Before leaving Israel, Foreman says, he visited the Western Wall in Jerusalem, where he scribbled his petitions on a piece of paper and slipped it into a crevice.

"I wrote that I want to be world champion," he said. "One of the (other) things I wrote is to have a wife who's a model."

Both prayers were answered in Brooklyn, where he met and married Leyla Leidecker, a former fashion model turned documentary filmmaker who also had a brief boxing career.

"Without Leyla I don't know where I'd be today," says Foreman, sweat dripping after a spirited session of shadow boxing and rope-jumping at Gleason's.
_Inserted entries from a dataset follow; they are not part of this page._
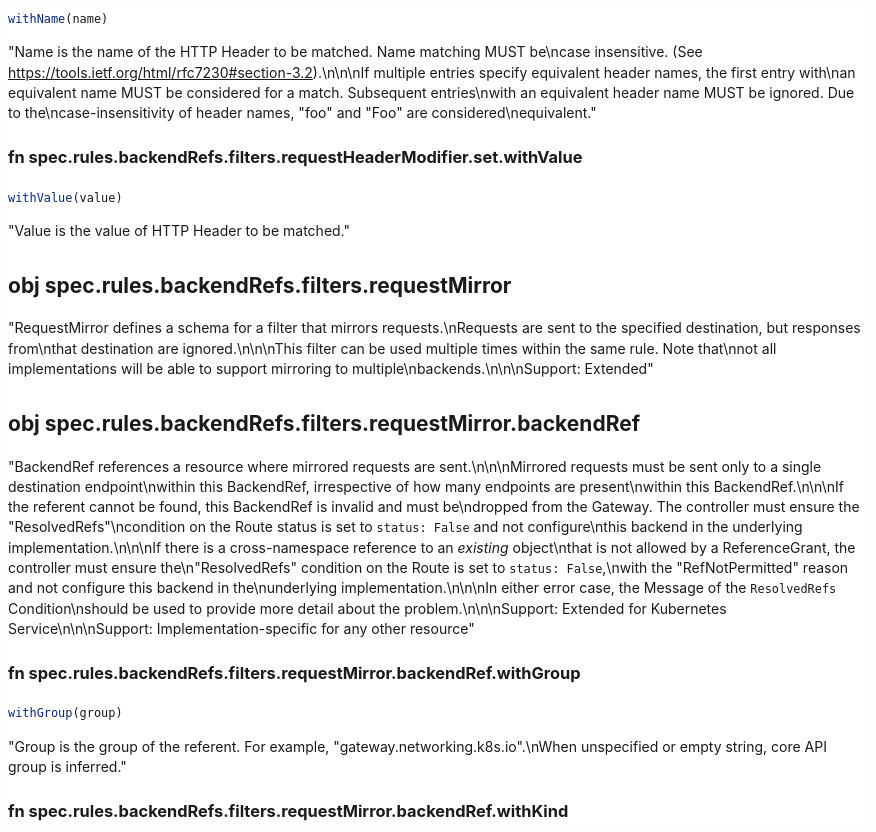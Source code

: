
 ```ts
withName(name)
```

"Name is the name of the HTTP Header to be matched. Name matching MUST be\ncase insensitive. (See https://tools.ietf.org/html/rfc7230#section-3.2).\n\n\nIf multiple entries specify equivalent header names, the first entry with\nan equivalent name MUST be considered for a match. Subsequent entries\nwith an equivalent header name MUST be ignored. Due to the\ncase-insensitivity of header names, \"foo\" and \"Foo\" are considered\nequivalent."

### fn spec.rules.backendRefs.filters.requestHeaderModifier.set.withValue

```ts
withValue(value)
```

"Value is the value of HTTP Header to be matched."

## obj spec.rules.backendRefs.filters.requestMirror

"RequestMirror defines a schema for a filter that mirrors requests.\nRequests are sent to the specified destination, but responses from\nthat destination are ignored.\n\n\nThis filter can be used multiple times within the same rule. Note that\nnot all implementations will be able to support mirroring to multiple\nbackends.\n\n\nSupport: Extended"

## obj spec.rules.backendRefs.filters.requestMirror.backendRef

"BackendRef references a resource where mirrored requests are sent.\n\n\nMirrored requests must be sent only to a single destination endpoint\nwithin this BackendRef, irrespective of how many endpoints are present\nwithin this BackendRef.\n\n\nIf the referent cannot be found, this BackendRef is invalid and must be\ndropped from the Gateway. The controller must ensure the \"ResolvedRefs\"\ncondition on the Route status is set to `status: False` and not configure\nthis backend in the underlying implementation.\n\n\nIf there is a cross-namespace reference to an *existing* object\nthat is not allowed by a ReferenceGrant, the controller must ensure the\n\"ResolvedRefs\"  condition on the Route is set to `status: False`,\nwith the \"RefNotPermitted\" reason and not configure this backend in the\nunderlying implementation.\n\n\nIn either error case, the Message of the `ResolvedRefs` Condition\nshould be used to provide more detail about the problem.\n\n\nSupport: Extended for Kubernetes Service\n\n\nSupport: Implementation-specific for any other resource"

### fn spec.rules.backendRefs.filters.requestMirror.backendRef.withGroup

```ts
withGroup(group)
```

"Group is the group of the referent. For example, \"gateway.networking.k8s.io\".\nWhen unspecified or empty string, core API group is inferred."

### fn spec.rules.backendRefs.filters.requestMirror.backendRef.withKind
He skips workouts only for the Sabbath. "I would definitely not be a world champion."

Nor would he be Jewish. It was Leidecker, who also grew up secular under communist rule in Hungary, who encouraged Foreman to add a spiritual dimension to his life.

"I was always a spiritual person looking for a system of beliefs," says Leidecker, a former Metro New York boxing champion who sparred with Hilary Swank while the actress was preparing for her role in "Million Dollar Baby". "I tried a few things and Judaism was the most pleasing."

She and Foreman, who met at Gleason's, were soon attending religious classes together. When one rabbi likened the struggles of daily life to two boxers in a ring, they were hooked.

Foreman decided on his own to become a rabbi, a goal Pinson, his rabbinical instructor, says he should reach in the next two years. Before then, he'll have to defend his boxing title this June in New York against former welterweight champ Miguel Cotto. The Puerto Rican endured savage beatings in three of his last four fights but that isn't likely to happen against Foreman, who has just eight knockouts in 28 fights — and just one since 2004.

"Listen, I'm not a big expert on boxing. I don't really know boxing at all," Pinson says. But "the way Yuri boxes, no one seems to get hurt.

"A person like Yuri, that's a beautiful thing. He's a world champion and he has a high profile," Pinson says. "He's a good example of how to live as a Jew."